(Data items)
#####

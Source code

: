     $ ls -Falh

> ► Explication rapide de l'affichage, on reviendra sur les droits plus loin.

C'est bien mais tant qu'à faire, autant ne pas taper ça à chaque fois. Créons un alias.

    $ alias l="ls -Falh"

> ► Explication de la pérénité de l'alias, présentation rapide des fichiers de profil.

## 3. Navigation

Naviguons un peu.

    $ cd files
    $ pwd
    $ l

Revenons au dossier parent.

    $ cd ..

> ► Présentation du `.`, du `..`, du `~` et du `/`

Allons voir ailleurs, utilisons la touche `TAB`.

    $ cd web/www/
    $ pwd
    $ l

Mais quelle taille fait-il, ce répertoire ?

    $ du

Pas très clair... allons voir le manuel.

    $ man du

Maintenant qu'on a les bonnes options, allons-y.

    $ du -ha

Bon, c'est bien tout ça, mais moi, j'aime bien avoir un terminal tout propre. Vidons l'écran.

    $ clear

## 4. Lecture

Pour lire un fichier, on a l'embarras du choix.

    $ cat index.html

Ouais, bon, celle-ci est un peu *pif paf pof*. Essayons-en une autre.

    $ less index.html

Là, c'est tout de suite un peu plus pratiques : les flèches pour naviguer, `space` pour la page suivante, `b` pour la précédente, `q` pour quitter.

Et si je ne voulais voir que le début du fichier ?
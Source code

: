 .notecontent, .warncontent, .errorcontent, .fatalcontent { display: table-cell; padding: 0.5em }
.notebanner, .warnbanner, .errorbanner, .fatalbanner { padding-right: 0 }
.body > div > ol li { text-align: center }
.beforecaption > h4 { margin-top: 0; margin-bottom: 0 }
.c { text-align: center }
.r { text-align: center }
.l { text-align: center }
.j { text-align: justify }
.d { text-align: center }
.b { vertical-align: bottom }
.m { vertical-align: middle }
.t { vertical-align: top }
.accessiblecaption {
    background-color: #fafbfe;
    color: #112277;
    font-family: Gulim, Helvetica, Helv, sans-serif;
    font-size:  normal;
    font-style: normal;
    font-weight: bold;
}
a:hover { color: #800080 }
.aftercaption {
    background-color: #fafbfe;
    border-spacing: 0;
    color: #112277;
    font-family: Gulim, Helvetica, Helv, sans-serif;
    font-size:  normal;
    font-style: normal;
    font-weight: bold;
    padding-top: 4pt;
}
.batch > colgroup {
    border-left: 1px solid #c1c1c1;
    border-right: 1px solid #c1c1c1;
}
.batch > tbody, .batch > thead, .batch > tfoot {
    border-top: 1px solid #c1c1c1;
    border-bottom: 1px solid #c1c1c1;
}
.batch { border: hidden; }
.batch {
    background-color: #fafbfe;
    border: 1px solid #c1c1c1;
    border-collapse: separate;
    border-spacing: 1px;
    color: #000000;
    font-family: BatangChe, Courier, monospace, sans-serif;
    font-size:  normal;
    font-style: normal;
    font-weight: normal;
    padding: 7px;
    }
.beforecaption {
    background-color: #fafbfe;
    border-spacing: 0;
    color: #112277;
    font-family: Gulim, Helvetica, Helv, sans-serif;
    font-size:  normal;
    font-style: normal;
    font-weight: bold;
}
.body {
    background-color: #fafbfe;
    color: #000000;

#####

Once more, write out the entries exactly as they were written.

# Completed exercise
Source code

:     $ ls -Falh

> ► Explication rapide de l'affichage, on reviendra sur les droits plus loin.

C'est bien mais tant qu'à faire, autant ne pas taper ça à chaque fois. Créons un alias.

    $ alias l="ls -Falh"

> ► Explication de la pérénité de l'alias, présentation rapide des fichiers de profil.

## 3. Navigation

Naviguons un peu.

    $ cd files
    $ pwd
    $ l

Revenons au dossier parent.

    $ cd ..

> ► Présentation du `.`, du `..`, du `~` et du `/`

Allons voir ailleurs, utilisons la touche `TAB`.

    $ cd web/www/
    $ pwd
    $ l

Mais quelle taille fait-il, ce répertoire ?

    $ du

Pas très clair... allons voir le manuel.

    $ man du

Maintenant qu'on a les bonnes options, allons-y.

    $ du -ha

Bon, c'est bien tout ça, mais moi, j'aime bien avoir un terminal tout propre. Vidons l'écran.

    $ clear

## 4. Lecture

Pour lire un fichier, on a l'embarras du choix.

    $ cat index.html

Ouais, bon, celle-ci est un peu *pif paf pof*. Essayons-en une autre.

    $ less index.html

Là, c'est tout de suite un peu plus pratiques : les flèches pour naviguer, `space` pour la page suivante, `b` pour la précédente, `q` pour quitter.

Et si je ne voulais voir que le début du fichier ?
Source code

: .notecontent, .warncontent, .errorcontent, .fatalcontent { display: table-cell; padding: 0.5em }
.notebanner, .warnbanner, .errorbanner, .fatalbanner { padding-right: 0 }
.body > div > ol li { text-align: center }
.beforecaption > h4 { margin-top: 0; margin-bottom: 0 }
.c { text-align: center }
.r { text-align: center }
.l { text-align: center }
.j { text-align: justify }
.d { text-align: center }
.b { vertical-align: bottom }
.m { vertical-align: middle }
.t { vertical-align: top }
.accessiblecaption {
    background-color: #fafbfe;
    color: #112277;
    font-family: Gulim, Helvetica, Helv, sans-serif;
    font-size:  normal;
    font-style: normal;
    font-weight: bold;
}
a:hover { color: #800080 }
.aftercaption {
    background-color: #fafbfe;
    border-spacing: 0;
    color: #112277;
    font-family: Gulim, Helvetica, Helv, sans-serif;
    font-size:  normal;
    font-style: normal;
    font-weight: bold;
    padding-top: 4pt;
}
.batch > colgroup {
    border-left: 1px solid #c1c1c1;
    border-right: 1px solid #c1c1c1;
}
.batch > tbody, .batch > thead, .batch > tfoot {
    border-top: 1px solid #c1c1c1;
    border-bottom: 1px solid #c1c1c1;
}
.batch { border: hidden; }
.batch {
    background-color: #fafbfe;
    border: 1px solid #c1c1c1;
    border-collapse: separate;
    border-spacing: 1px;
    color: #000000;
    font-family: BatangChe, Courier, monospace, sans-serif;
    font-size:  normal;
    font-style: normal;
    font-weight: normal;
    padding: 7px;
    }
.beforecaption {
    background-color: #fafbfe;
    border-spacing: 0;
    color: #112277;
    font-family: Gulim, Helvetica, Helv, sans-serif;
    font-size:  normal;
    font-style: normal;
    font-weight: bold;
}
.body {
    background-color: #fafbfe;
    color: #000000;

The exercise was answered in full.